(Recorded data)
• • • • •
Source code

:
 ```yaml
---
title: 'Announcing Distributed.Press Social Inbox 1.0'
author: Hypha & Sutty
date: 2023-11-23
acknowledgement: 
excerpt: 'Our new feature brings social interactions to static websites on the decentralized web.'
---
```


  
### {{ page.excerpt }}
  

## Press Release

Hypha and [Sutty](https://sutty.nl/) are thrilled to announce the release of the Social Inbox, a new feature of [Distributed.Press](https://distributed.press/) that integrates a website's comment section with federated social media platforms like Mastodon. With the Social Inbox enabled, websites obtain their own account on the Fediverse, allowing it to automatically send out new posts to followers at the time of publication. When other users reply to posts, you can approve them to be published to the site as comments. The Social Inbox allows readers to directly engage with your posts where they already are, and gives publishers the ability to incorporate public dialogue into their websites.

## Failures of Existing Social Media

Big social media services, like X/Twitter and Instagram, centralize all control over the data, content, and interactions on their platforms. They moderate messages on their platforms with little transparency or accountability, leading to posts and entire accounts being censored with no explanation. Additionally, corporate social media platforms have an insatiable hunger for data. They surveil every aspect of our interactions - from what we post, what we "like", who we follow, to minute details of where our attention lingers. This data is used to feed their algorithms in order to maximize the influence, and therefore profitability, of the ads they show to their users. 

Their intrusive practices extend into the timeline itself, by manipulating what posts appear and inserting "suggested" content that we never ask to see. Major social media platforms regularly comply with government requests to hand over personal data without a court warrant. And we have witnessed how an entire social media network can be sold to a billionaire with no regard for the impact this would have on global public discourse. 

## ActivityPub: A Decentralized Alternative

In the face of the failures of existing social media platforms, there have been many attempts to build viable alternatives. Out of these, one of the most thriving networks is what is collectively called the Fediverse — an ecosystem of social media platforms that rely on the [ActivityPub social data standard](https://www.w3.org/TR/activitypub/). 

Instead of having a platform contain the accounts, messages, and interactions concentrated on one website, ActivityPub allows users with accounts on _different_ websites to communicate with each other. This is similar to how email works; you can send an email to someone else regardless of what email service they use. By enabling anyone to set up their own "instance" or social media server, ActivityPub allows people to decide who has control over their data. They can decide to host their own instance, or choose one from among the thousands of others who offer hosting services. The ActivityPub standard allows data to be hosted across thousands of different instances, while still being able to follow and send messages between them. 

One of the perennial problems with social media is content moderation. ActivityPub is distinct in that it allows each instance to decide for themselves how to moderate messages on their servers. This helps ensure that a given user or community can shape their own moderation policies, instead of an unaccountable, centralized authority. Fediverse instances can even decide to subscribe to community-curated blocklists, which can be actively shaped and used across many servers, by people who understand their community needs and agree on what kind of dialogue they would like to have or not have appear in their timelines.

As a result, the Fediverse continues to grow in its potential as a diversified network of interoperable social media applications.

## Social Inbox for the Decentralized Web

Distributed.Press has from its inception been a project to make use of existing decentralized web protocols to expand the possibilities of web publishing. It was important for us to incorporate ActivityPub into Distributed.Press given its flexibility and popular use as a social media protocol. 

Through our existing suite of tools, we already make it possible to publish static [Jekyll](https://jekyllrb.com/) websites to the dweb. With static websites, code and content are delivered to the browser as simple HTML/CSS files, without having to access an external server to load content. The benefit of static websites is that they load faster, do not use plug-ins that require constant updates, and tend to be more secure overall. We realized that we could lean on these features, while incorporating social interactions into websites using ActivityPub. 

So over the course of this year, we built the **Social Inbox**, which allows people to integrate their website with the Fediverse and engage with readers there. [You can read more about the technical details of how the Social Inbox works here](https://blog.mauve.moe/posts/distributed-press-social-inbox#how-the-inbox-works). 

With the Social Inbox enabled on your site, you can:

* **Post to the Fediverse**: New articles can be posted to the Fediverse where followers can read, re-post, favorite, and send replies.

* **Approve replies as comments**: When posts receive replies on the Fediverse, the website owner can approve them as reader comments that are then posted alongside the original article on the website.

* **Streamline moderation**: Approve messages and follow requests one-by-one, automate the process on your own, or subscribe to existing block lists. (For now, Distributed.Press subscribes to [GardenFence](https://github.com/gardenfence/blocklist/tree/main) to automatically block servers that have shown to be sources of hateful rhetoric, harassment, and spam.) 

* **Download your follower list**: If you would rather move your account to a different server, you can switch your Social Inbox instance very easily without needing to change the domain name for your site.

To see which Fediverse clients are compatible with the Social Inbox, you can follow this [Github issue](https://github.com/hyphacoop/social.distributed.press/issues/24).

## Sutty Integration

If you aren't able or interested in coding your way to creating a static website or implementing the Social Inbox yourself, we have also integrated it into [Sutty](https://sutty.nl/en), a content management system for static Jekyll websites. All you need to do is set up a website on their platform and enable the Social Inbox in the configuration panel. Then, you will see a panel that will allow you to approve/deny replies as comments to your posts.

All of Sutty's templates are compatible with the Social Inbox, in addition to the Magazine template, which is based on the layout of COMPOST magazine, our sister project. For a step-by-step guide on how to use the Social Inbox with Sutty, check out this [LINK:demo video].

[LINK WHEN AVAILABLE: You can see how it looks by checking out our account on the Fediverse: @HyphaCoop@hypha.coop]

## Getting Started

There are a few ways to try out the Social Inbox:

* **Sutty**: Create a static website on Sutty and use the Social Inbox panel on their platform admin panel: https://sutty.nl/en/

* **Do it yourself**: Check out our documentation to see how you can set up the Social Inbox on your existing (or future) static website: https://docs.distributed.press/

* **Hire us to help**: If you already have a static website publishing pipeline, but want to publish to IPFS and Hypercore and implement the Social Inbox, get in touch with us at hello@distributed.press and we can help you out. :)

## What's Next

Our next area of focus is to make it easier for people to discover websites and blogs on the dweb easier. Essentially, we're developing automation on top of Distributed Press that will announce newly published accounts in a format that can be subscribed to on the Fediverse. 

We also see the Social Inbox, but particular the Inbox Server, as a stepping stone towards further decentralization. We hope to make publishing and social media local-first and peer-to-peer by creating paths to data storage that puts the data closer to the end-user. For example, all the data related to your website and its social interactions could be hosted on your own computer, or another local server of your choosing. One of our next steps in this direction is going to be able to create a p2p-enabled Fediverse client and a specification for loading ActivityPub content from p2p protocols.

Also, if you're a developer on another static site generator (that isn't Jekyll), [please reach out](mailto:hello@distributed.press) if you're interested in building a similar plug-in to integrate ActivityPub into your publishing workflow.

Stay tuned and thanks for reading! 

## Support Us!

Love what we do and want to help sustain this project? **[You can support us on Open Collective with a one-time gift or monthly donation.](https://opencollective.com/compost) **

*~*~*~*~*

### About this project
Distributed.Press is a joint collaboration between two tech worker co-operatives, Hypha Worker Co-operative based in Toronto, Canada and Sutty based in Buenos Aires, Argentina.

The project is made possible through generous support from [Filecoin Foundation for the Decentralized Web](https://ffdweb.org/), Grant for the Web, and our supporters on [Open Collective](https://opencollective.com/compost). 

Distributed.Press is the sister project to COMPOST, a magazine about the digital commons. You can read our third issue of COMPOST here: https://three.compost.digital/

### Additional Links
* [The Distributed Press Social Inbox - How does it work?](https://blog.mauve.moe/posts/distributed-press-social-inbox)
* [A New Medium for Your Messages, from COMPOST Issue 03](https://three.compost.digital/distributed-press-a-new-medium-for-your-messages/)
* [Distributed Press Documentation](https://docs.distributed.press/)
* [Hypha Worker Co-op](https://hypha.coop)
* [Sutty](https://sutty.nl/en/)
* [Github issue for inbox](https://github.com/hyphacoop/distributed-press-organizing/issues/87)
• • • • •
How to complete this task:
Above are the records; repeat exactly the lines from the one holding "harassment, and spam.)" down to the one holding "## Sutty Integration", end lines included.

Answer below:
* **Streamline moderation**: Approve messages and follow requests one-by-one, automate the process on your own, or subscribe to existing block lists. (For now, Distributed.Press subscribes to [GardenFence](https://github.com/gardenfence/blocklist/tree/main) to automatically block servers that have shown to be sources of hateful rhetoric, harassment, and spam.) 

* **Download your follower list**: If you would rather move your account to a different server, you can switch your Social Inbox instance very easily without needing to change the domain name for your site.

To see which Fediverse clients are compatible with the Social Inbox, you can follow this [Github issue](https://github.com/hyphacoop/social.distributed.press/issues/24).

## Sutty Integration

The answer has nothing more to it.